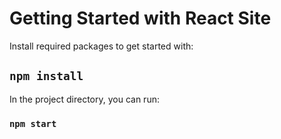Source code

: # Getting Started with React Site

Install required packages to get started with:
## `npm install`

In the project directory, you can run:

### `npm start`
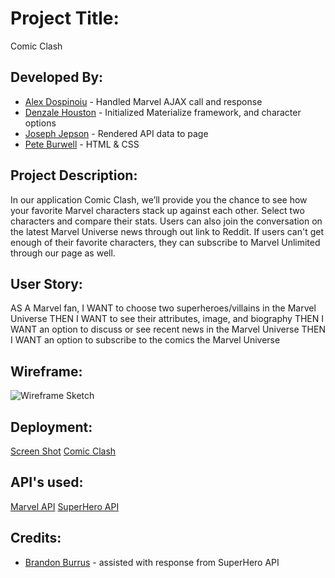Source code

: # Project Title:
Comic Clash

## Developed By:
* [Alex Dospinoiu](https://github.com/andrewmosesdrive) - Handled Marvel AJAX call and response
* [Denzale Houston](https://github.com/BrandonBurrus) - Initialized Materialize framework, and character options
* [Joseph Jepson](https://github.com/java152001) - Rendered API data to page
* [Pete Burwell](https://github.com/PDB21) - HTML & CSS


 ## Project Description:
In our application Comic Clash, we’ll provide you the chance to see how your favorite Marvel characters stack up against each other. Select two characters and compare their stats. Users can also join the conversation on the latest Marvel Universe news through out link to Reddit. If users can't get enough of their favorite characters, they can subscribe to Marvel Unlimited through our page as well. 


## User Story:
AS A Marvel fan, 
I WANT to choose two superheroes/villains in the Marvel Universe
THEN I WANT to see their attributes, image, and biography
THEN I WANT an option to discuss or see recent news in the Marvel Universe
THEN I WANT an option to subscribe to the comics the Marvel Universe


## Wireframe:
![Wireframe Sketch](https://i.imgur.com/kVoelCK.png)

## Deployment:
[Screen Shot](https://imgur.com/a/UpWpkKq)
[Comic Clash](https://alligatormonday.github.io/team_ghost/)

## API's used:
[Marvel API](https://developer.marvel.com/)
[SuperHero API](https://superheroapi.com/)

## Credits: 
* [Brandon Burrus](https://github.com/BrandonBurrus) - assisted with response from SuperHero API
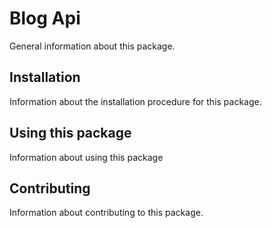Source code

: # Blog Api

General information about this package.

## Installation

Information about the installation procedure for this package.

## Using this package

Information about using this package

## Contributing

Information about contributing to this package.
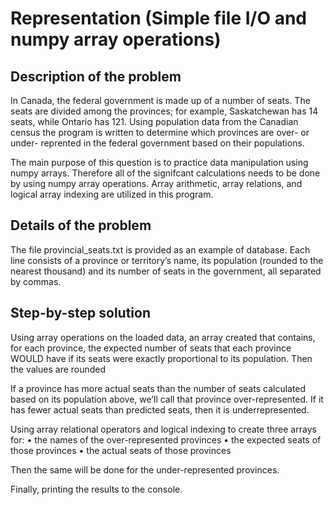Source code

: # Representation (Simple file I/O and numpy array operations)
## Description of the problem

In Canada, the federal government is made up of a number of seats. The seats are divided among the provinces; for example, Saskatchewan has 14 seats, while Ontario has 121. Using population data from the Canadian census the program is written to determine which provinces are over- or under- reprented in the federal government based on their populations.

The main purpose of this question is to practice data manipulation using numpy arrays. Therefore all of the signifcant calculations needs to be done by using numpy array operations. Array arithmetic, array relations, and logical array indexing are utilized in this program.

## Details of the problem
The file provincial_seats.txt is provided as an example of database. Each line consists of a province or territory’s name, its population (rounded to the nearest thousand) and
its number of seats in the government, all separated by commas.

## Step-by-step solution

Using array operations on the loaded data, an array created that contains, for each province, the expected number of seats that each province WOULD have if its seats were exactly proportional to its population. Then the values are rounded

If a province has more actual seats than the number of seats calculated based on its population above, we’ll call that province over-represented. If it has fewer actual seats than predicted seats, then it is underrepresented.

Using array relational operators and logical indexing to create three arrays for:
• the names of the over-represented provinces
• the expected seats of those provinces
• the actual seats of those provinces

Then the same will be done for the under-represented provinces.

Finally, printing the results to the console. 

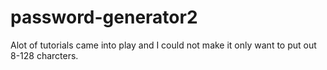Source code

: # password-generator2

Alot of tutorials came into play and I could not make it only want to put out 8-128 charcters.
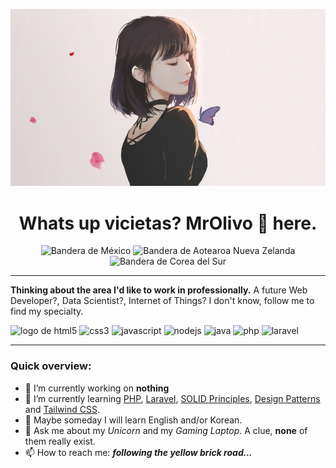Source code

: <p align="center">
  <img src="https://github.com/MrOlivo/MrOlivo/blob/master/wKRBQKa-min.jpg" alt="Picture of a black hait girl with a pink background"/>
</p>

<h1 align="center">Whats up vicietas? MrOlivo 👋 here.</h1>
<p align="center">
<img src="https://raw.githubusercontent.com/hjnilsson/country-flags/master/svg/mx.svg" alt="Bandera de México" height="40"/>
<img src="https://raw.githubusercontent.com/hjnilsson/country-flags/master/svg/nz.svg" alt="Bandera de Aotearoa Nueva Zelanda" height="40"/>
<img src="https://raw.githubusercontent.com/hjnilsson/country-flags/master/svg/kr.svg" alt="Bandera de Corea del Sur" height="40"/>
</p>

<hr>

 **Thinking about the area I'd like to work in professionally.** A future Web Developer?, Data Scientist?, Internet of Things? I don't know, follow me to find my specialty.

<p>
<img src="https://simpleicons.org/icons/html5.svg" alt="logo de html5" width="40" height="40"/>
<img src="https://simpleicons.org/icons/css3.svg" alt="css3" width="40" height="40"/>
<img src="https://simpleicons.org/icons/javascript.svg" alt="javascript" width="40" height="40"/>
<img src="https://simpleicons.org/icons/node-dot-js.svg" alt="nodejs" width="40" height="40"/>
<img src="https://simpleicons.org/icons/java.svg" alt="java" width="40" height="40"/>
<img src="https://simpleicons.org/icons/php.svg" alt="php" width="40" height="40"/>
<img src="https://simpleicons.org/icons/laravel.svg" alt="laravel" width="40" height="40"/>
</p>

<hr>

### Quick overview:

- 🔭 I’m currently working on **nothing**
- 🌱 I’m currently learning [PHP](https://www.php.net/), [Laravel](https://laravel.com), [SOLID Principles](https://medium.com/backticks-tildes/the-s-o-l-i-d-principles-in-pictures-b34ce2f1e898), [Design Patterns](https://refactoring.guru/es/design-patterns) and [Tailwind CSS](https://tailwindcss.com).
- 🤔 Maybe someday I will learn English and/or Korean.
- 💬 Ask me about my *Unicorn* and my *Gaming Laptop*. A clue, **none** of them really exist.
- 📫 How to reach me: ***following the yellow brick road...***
:::
WHAT TO WORK ON:
Each line from the first line of the listing above through the line containing "call and response" is to be written out exactly, and the pictures are to be left out.

RESPONSE:
Source code

: # Getting Started with React Site

Install required packages to get started with:
## `npm install`

In the project directory, you can run:

### `npm start`
Source code

: # Project Title:
Comic Clash

## Developed By:
* [Alex Dospinoiu](https://github.com/andrewmosesdrive) - Handled Marvel AJAX call and response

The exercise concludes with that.